# [Material for the task]
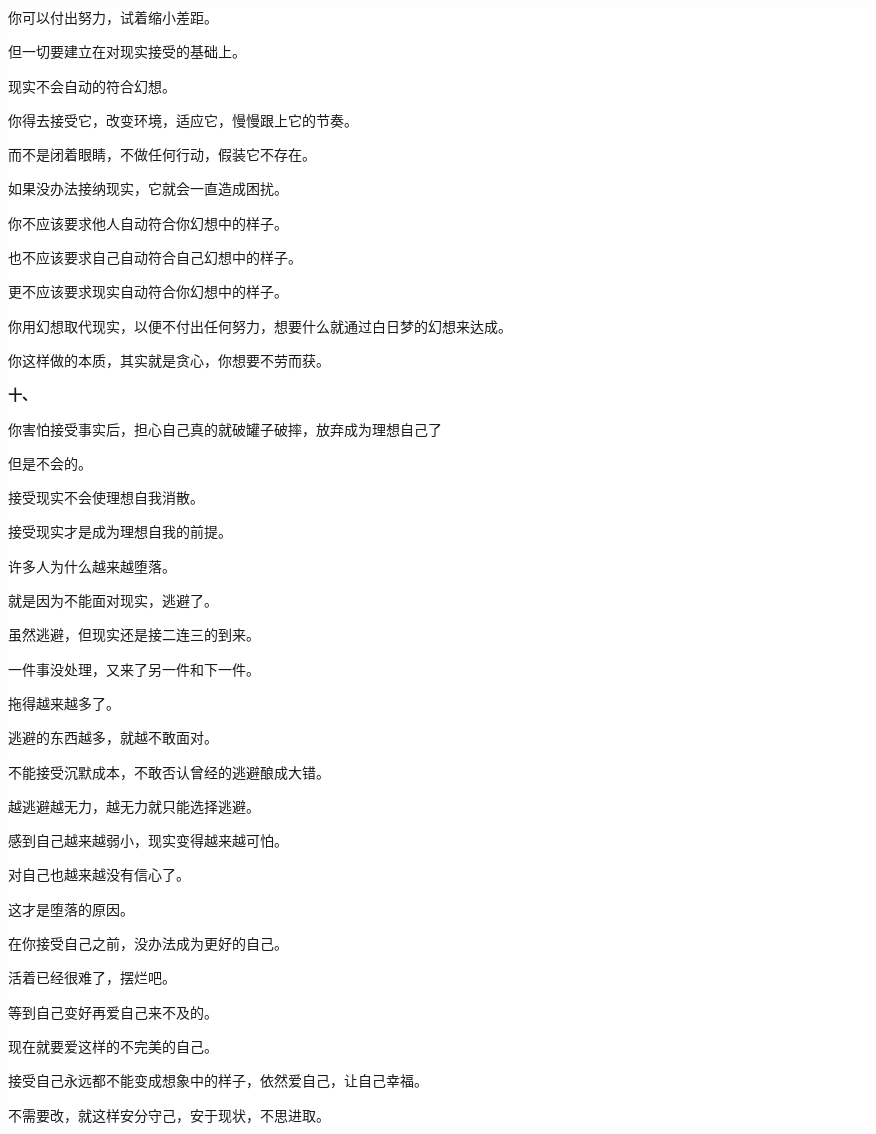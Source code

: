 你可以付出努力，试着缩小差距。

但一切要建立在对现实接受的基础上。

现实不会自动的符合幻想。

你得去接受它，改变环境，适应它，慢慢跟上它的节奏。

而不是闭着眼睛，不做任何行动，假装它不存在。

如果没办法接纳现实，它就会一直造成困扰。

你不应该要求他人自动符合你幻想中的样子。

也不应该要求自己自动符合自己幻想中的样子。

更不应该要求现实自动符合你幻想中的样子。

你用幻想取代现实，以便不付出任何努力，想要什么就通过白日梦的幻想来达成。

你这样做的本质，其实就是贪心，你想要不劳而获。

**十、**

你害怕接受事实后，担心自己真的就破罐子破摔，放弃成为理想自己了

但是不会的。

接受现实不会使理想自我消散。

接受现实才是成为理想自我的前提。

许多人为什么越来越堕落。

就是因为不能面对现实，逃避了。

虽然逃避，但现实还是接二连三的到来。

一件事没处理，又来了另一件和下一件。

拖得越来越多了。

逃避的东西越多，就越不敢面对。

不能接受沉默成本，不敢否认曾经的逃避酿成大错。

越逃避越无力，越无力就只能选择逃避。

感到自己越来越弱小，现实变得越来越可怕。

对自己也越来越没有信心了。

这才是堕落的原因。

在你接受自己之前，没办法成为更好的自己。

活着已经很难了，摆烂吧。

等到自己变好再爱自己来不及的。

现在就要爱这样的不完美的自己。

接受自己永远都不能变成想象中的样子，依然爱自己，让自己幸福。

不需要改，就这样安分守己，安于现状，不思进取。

# [Exercise goal]
Copy every record above exactly, leaving out the pictures.

# [Output for this task]
Source code

: 你可以付出努力，试着缩小差距。

但一切要建立在对现实接受的基础上。

现实不会自动的符合幻想。

你得去接受它，改变环境，适应它，慢慢跟上它的节奏。

而不是闭着眼睛，不做任何行动，假装它不存在。

如果没办法接纳现实，它就会一直造成困扰。

你不应该要求他人自动符合你幻想中的样子。

也不应该要求自己自动符合自己幻想中的样子。

更不应该要求现实自动符合你幻想中的样子。

你用幻想取代现实，以便不付出任何努力，想要什么就通过白日梦的幻想来达成。

你这样做的本质，其实就是贪心，你想要不劳而获。

**十、**

你害怕接受事实后，担心自己真的就破罐子破摔，放弃成为理想自己了

但是不会的。

接受现实不会使理想自我消散。

接受现实才是成为理想自我的前提。

许多人为什么越来越堕落。

就是因为不能面对现实，逃避了。

虽然逃避，但现实还是接二连三的到来。

一件事没处理，又来了另一件和下一件。

拖得越来越多了。

逃避的东西越多，就越不敢面对。

不能接受沉默成本，不敢否认曾经的逃避酿成大错。

越逃避越无力，越无力就只能选择逃避。

感到自己越来越弱小，现实变得越来越可怕。

对自己也越来越没有信心了。

这才是堕落的原因。

在你接受自己之前，没办法成为更好的自己。

活着已经很难了，摆烂吧。

等到自己变好再爱自己来不及的。

现在就要爱这样的不完美的自己。

接受自己永远都不能变成想象中的样子，依然爱自己，让自己幸福。

不需要改，就这样安分守己，安于现状，不思进取。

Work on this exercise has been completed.